Task input:
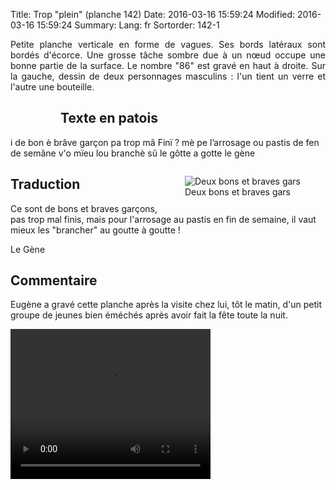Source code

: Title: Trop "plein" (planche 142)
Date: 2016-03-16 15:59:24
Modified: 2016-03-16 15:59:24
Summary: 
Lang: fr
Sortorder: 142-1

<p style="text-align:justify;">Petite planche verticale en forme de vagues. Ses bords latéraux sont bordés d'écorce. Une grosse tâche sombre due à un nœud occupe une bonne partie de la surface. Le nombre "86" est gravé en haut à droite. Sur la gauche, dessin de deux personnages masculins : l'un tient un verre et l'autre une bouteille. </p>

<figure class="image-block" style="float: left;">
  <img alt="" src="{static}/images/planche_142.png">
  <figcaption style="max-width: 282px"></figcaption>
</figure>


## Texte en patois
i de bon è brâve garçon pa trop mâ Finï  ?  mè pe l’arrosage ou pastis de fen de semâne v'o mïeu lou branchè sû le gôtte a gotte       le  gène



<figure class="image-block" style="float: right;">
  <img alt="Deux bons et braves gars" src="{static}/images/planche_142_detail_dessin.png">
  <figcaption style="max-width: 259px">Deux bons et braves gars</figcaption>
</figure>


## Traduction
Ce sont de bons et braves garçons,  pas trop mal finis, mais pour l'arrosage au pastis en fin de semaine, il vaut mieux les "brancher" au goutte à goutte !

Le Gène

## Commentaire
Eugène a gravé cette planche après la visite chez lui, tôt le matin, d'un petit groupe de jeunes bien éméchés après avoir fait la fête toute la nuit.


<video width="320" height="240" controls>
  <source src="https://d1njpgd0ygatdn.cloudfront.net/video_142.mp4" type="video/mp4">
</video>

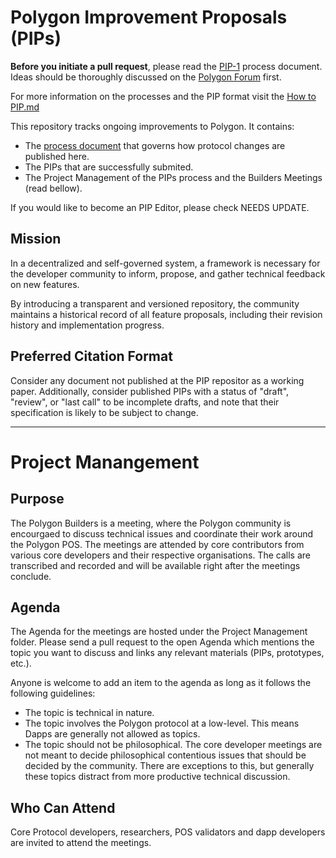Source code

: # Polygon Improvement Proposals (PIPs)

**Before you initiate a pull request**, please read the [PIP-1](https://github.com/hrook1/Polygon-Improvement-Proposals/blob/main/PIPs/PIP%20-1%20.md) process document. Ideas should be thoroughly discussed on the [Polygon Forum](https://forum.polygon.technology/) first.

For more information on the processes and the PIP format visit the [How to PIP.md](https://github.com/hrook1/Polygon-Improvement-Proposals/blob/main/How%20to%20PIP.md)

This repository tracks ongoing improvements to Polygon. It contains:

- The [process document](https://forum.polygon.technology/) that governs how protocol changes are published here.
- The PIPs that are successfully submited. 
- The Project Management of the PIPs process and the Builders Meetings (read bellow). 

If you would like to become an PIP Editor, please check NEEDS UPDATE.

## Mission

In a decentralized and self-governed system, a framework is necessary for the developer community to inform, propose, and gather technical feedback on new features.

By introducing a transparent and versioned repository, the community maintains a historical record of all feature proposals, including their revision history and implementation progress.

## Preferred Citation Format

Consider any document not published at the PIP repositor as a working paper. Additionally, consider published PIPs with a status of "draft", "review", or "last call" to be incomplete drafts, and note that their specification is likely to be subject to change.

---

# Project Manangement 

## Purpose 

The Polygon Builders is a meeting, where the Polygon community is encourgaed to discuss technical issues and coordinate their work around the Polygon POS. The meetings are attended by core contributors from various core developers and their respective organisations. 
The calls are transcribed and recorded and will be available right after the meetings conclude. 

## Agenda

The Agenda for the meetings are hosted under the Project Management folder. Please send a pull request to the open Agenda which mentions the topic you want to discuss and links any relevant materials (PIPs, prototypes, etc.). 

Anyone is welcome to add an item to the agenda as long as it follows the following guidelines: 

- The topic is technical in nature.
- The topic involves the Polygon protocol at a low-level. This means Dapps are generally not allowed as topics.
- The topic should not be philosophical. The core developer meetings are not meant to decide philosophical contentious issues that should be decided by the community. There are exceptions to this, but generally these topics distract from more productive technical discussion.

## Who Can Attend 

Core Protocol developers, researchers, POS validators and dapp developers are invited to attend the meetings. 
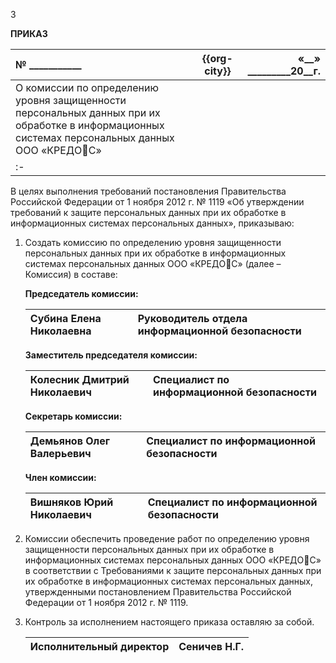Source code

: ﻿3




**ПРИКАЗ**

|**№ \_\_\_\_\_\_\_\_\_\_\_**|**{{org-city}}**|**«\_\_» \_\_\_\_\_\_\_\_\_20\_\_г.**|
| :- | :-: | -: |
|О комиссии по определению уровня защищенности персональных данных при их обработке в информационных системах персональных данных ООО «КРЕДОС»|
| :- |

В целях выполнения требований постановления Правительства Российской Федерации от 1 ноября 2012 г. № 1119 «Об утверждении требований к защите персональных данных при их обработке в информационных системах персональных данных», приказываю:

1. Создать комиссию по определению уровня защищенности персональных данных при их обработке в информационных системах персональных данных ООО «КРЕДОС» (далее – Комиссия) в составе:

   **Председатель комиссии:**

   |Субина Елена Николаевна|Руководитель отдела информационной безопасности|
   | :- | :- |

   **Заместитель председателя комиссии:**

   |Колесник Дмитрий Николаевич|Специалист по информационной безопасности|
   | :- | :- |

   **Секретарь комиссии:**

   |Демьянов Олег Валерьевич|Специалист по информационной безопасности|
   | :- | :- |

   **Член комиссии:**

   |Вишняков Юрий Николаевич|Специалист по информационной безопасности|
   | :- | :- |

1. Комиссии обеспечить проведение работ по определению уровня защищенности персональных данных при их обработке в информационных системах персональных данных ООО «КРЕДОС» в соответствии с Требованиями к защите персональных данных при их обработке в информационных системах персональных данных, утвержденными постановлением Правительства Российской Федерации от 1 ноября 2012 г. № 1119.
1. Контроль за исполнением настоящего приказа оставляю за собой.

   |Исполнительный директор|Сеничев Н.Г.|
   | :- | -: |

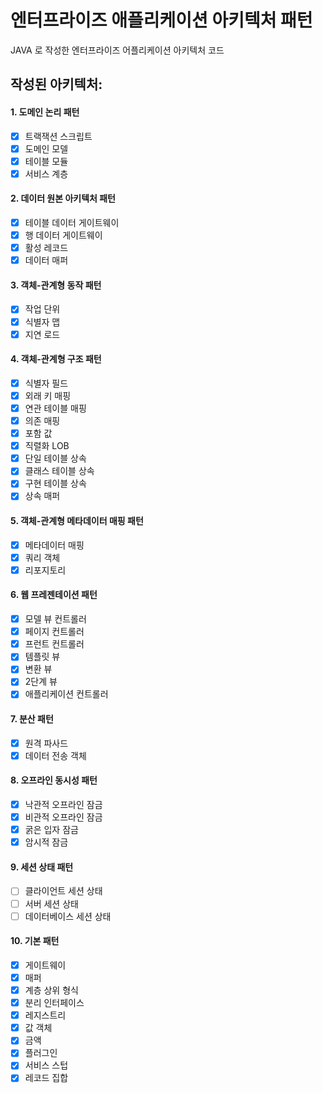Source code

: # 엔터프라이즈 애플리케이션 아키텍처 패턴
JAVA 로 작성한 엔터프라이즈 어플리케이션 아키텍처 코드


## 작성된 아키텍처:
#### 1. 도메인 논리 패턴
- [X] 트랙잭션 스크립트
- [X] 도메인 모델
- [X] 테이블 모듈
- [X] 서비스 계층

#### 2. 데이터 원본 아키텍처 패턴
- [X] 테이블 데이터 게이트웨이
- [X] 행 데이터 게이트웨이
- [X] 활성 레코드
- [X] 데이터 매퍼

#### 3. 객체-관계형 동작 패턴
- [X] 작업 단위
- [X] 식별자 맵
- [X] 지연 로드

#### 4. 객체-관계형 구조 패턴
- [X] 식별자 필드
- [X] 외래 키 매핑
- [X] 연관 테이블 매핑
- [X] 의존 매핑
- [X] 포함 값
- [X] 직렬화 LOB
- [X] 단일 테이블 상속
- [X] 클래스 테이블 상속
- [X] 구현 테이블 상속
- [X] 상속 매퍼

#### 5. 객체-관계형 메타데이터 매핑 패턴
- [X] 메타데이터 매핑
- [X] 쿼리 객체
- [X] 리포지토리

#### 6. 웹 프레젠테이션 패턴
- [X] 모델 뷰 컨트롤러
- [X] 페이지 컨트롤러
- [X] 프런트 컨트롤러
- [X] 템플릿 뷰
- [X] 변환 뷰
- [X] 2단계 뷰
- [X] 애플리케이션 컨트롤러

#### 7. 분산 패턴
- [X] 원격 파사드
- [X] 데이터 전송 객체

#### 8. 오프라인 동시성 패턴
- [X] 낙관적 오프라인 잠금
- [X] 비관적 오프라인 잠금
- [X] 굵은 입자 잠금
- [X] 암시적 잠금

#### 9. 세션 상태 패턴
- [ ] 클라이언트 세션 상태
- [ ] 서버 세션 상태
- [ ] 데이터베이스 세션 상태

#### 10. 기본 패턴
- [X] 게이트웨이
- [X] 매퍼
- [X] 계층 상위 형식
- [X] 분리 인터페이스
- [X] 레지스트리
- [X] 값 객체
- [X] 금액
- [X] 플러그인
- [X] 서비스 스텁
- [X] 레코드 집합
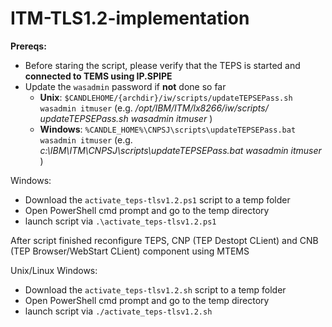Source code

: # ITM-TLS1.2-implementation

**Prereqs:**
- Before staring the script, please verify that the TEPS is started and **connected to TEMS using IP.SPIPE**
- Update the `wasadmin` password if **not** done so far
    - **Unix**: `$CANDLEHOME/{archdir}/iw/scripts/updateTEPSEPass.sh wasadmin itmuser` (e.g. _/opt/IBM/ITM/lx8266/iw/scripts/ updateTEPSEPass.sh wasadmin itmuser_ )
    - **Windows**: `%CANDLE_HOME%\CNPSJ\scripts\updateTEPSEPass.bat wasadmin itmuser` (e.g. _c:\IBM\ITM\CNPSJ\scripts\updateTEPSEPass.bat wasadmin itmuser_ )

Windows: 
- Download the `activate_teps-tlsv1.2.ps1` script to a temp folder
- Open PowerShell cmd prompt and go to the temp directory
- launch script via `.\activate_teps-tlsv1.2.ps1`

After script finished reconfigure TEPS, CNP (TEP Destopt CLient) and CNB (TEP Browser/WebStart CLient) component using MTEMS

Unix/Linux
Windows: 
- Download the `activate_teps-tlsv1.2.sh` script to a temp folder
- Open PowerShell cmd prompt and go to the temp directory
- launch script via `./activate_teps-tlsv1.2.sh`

Task instructions: Please leave out the pictures as you reproduce the lines exactly, from the first line of the entries through the line containing "## Texte en patois".

Reply to the exercise:
Source code

: Title: Trop "plein" (planche 142)
Date: 2016-03-16 15:59:24
Modified: 2016-03-16 15:59:24
Summary: 
Lang: fr
Sortorder: 142-1

<p style="text-align:justify;">Petite planche verticale en forme de vagues. Ses bords latéraux sont bordés d'écorce. Une grosse tâche sombre due à un nœud occupe une bonne partie de la surface. Le nombre "86" est gravé en haut à droite. Sur la gauche, dessin de deux personnages masculins : l'un tient un verre et l'autre une bouteille. </p>

<figure class="image-block" style="float: left;">
  <img alt="" src="{static}/images/planche_142.png">
  <figcaption style="max-width: 282px"></figcaption>
</figure>


## Texte en patois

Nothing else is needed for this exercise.